Works for any model:

from sklearn.inspection import permutation_importance

# Calculate
result = permutation_importance(model, X_test, y_test, n_repeats=10)

# Display
importance = pd.DataFrame({
    'feature': feature_names,
    'importance': result.importances_mean
}).sort_values('importance', ascending=False)

Logic: Shuffle each feature and see how much performance drops.

Level 3: SHAP (Best for Deep Explanation)

SHAP gives consistent, theoretically grounded explanations.

import shap

# Create explainer
explainer = shap.TreeExplainer(model)
shap_values = explainer.shap_values(X_test)

# Global importance plot
shap.summary_plot(shap_values, X_test, feature_names=feature_names)

# Force plot for single prediction
shap.force_plot(
    explainer.expected_value[1],
    shap_values[1][0],
    X_test.iloc[0],
    feature_names=feature_names
)

Understanding SHAP Values

Base value: 0.3 (average prediction)

Feature contributions:
  Income: +0.15 (pushes toward positive)
  Age: -0.05 (pushes toward negative)
  Debt: +0.10 (pushes toward positive)

Final prediction: 0.3 + 0.15 - 0.05 + 0.10 = 0.5

SHAP Plots

# Summary plot: importance + direction
shap.summary_plot(shap_values, X_test)

# Dependence plot: how one feature affects predictions
shap.dependence_plot('income', shap_values, X_test)

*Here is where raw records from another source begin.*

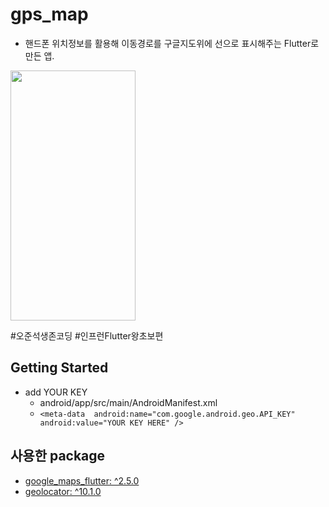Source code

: # gps_map

- 핸드폰 위치정보를 활용해 이동경로를 구글지도위에 선으로 표시해주는 Flutter로 만든 앱.
<img src="https://github.com/intelliM/flutter_king_basic_map/assets/40994539/71b91601-ceaf-4e22-a5ab-ff959c21867c" width="200" height="400"/>

\#오준석생존코딩 \#인프런Flutter왕초보편

## Getting Started
- add YOUR KEY
  - android/app/src/main/AndroidManifest.xml
  - `<meta-data  android:name="com.google.android.geo.API_KEY" android:value="YOUR KEY HERE" />`

## 사용한 package
- [google_maps_flutter: ^2.5.0](https://pub.dev/packages/google_maps_flutter)
- [geolocator: ^10.1.0](https://pub.dev/packages/geolocator)
  
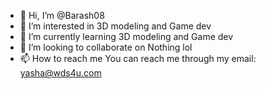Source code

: - 👋 Hi, I’m @Barash08
- 👀 I’m interested in 3D modeling and Game dev
- 🌱 I’m currently learning 3D modeling and Game dev
- 💞️ I’m looking to collaborate on Nothing lol
- 📫 How to reach me You can reach me through my email: yasha@wds4u.com

<!---
Barash08/Barash08 is a ✨ special ✨ repository because its `README.md` (this file) appears on your GitHub profile.
You can click the Preview link to take a look at your changes.
--->
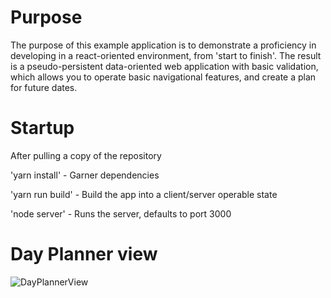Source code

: # Purpose

The purpose of this example application is to demonstrate a proficiency in
developing in a react-oriented environment, from 'start to finish'. The result is
a pseudo-persistent data-oriented web application with basic validation, which allows
you to operate basic navigational features, and create a plan for future dates.

# Startup

After pulling a copy of the repository

'yarn install' - Garner dependencies

'yarn run build' - Build the app into a client/server operable state

'node server' - Runs the server, defaults to port 3000

# Day Planner view

![DayPlannerView](../master/docs/dayplannerexample.PNG)
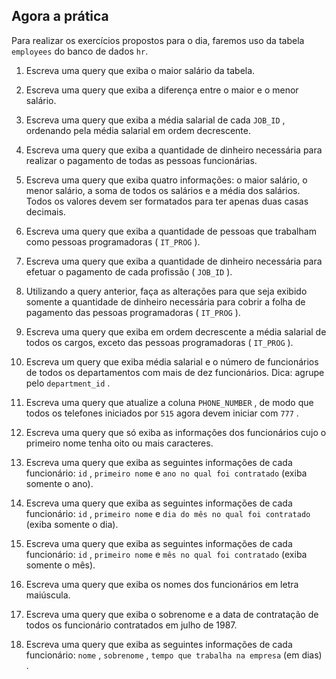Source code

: ## Agora a prática

Para realizar os exercícios propostos para o dia, faremos uso da tabela `employees` do banco de dados `hr`.

1. Escreva uma query que exiba o maior salário da tabela.

2. Escreva uma query que exiba a diferença entre o maior e o menor salário.

3. Escreva uma query que exiba a média salarial de cada `JOB_ID` , ordenando pela média salarial em ordem decrescente.

4. Escreva uma query que exiba a quantidade de dinheiro necessária para realizar o pagamento de todas as pessoas funcionárias.

5. Escreva uma query que exiba quatro informações: o maior salário, o menor salário, a soma de todos os salários e a média dos salários. Todos os valores devem ser formatados para ter apenas duas casas decimais.

6. Escreva uma query que exiba a quantidade de pessoas que trabalham como pessoas programadoras ( `IT_PROG` ).

7. Escreva uma query que exiba a quantidade de dinheiro necessária para efetuar o pagamento de cada profissão ( `JOB_ID` ).

8. Utilizando a query anterior, faça as alterações para que seja exibido somente a quantidade de dinheiro necessária para cobrir a folha de pagamento das pessoas programadoras ( `IT_PROG` ).

9. Escreva uma query que exiba em ordem decrescente a média salarial de todos os cargos, exceto das pessoas programadoras ( `IT_PROG` ).

10. Escreva um query que exiba média salarial e o número de funcionários de todos os departamentos com mais de dez funcionários. Dica: agrupe pelo `department_id` .

11. Escreva uma query que atualize a coluna `PHONE_NUMBER` , de modo que todos os telefones iniciados por `515` agora devem iniciar com `777` .

12. Escreva uma query que só exiba as informações dos funcionários cujo o primeiro nome tenha oito ou mais caracteres.

13. Escreva uma query que exiba as seguintes informações de cada funcionário: `id` , `primeiro nome` e `ano no qual foi contratado` (exiba somente o ano).

14. Escreva uma query que exiba as seguintes informações de cada funcionário: `id` , `primeiro nome` e `dia do mês no qual foi contratado` (exiba somente o dia).

15. Escreva uma query que exiba as seguintes informações de cada funcionário: `id` , `primeiro nome` e `mês no qual foi contratado` (exiba somente o mês).

16. Escreva uma query que exiba os nomes dos funcionários em letra maiúscula.

17. Escreva uma query que exiba o sobrenome e a data de contratação de todos os funcionário contratados em julho de 1987.

18. Escreva uma query que exiba as seguintes informações de cada funcionário: `nome` , `sobrenome` , `tempo que trabalha na empresa` (em dias) .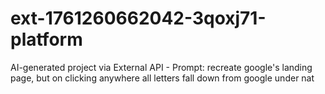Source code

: # ext-1761260662042-3qoxj71-platform
AI-generated project via External API - Prompt: recreate google's landing page, but on clicking anywhere all letters fall down from google under nat
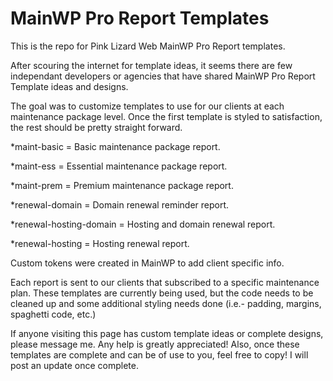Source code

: # MainWP Pro Report Templates
This is the repo for Pink Lizard Web MainWP Pro Report templates. 

After scouring the internet for template ideas, it seems there are few independant developers or agencies that have shared MainWP Pro Report Template ideas and designs. 

The goal was to customize templates to use for our clients at each maintenance package level. Once the first template is styled to satisfaction, the rest should be pretty straight forward.

*maint-basic = Basic maintenance package report.

*maint-ess = Essential maintenance package report.

*maint-prem = Premium maintenance package report.

*renewal-domain = Domain renewal reminder report.

*renewal-hosting-domain = Hosting and domain renewal report.

*renewal-hosting = Hosting renewal report.

Custom tokens were created in MainWP to add client specific info.

Each report is sent to our clients that subscribed to a specific maintenance plan. These templates are currently being used, but the code needs to be cleaned up and some additional styling needs done (i.e.- padding, margins, spaghetti code, etc.)


If anyone visiting this page has custom template ideas or complete designs, please message me. Any help is greatly appreciated! Also, once these templates are complete and can be of use to you, feel free to copy! I will post an update once complete.
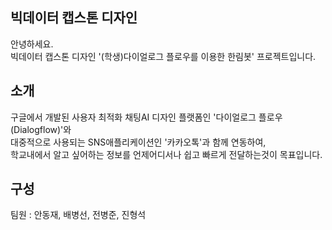 ## 빅데이터 캡스톤 디자인
안녕하세요.<br>
빅데이터 캡스톤 디자인 '(학생)다이얼로그 플로우를 이용한 한림봇' 프로젝트입니다.

## 소개
구글에서 개발된 사용자 최적화 채팅AI 디자인 플랫폼인 '다이얼로그 플로우 (Dialogflow)'와<br>
대중적으로 사용되는 SNS애플리케이션인 '카카오톡'과 함께 연동하여,<br>
학교내에서 알고 싶어하는 정보를 언제어디서나 쉽고 빠르게 전달하는것이 목표입니다.

## 구성
팀원 : 안동재, 배병선, 전병준, 진형석<br>

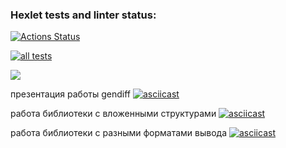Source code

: ### Hexlet tests and linter status:
[![Actions Status](https://github.com/Barzabel/python-project-lvl2/workflows/hexlet-check/badge.svg)](https://github.com/Barzabel/python-project-lvl2/actions)

[![all tests](https://github.com/Barzabel/python-project-lvl2/workflows/all_tests/badge.svg)](https://github.com/Barzabel/python-project-lvl2/actions)


<a href="https://codeclimate.com/github/codeclimate/codeclimate/test_coverage"><img src="https://api.codeclimate.com/v1/badges/a99a88d28ad37a79dbf6/test_coverage" /></a>
 
презентация работы gendiff
[![asciicast](https://asciinema.org/a/440531.png )](https://asciinema.org/a/440531)

работа библиотеки с вложенными структурами
[![asciicast](https://asciinema.org/a/441629.png )](https://asciinema.org/a/441629)

работа библиотеки с разными форматами вывода
[![asciicast](https://asciinema.org/a/442450.png )](https://asciinema.org/a/442450)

# Waterfall for single prediction
shap.waterfall_plot(shap.Explanation(
    values=shap_values[0],
    base_values=explainer.expected_value,
    data=X_test.iloc[0]
))

Level 4: LIME (Local Explanations)

Explains individual predictions by approximating locally with simple model:

from lime.lime_tabular import LimeTabularExplainer

# Create explainer
explainer = LimeTabularExplainer(
    X_train.values,
    feature_names=feature_names,
    class_names=['No', 'Yes'],
    mode='classification'
)

# Explain single prediction
exp = explainer.explain_instance(
    X_test.iloc[0].values,
    model.predict_proba,
    num_features=10
)

# Show explanation
exp.show_in_notebook()
# Or get as list
exp.as_list()

SHAP vs LIME

Aspect SHAP LIME
Consistency Theoretically grounded Approximation
Speed Can be slow Faster per instance
Global view Yes No (local only)
Interpretability Additive Rule-based

Practical Workflow

# 1. Train your model
model.fit(X_train, y_train)

# 2. Global understanding with feature importance
print(pd.DataFrame({
    'feature': feature_names,
    'importance': model.feature_importances_
}).sort_values('importance', ascending=False).head(10))

# 3. Deep dive with SHAP
explainer = shap.TreeExplainer(model)
shap_values = explainer.shap_values(X_test)
shap.summary_plot(shap_values, X_test)

# 4. Explain specific predictions
idx = 0  # prediction to explain
shap.waterfall_plot(shap.Explanation(
    values=shap_values[idx],
    base_values=explainer.expected_value,
    data=X_test.iloc[idx],
    feature_names=feature_names
))

Key Takeaway

Start with built-in feature importance for quick insights. Use SHAP for thorough understanding - it gives both global feature importance and individual prediction explanations. Remember: a model you can't explain is a model you shouldn't trust in production. Always be able to answer "why did the model make this prediction?"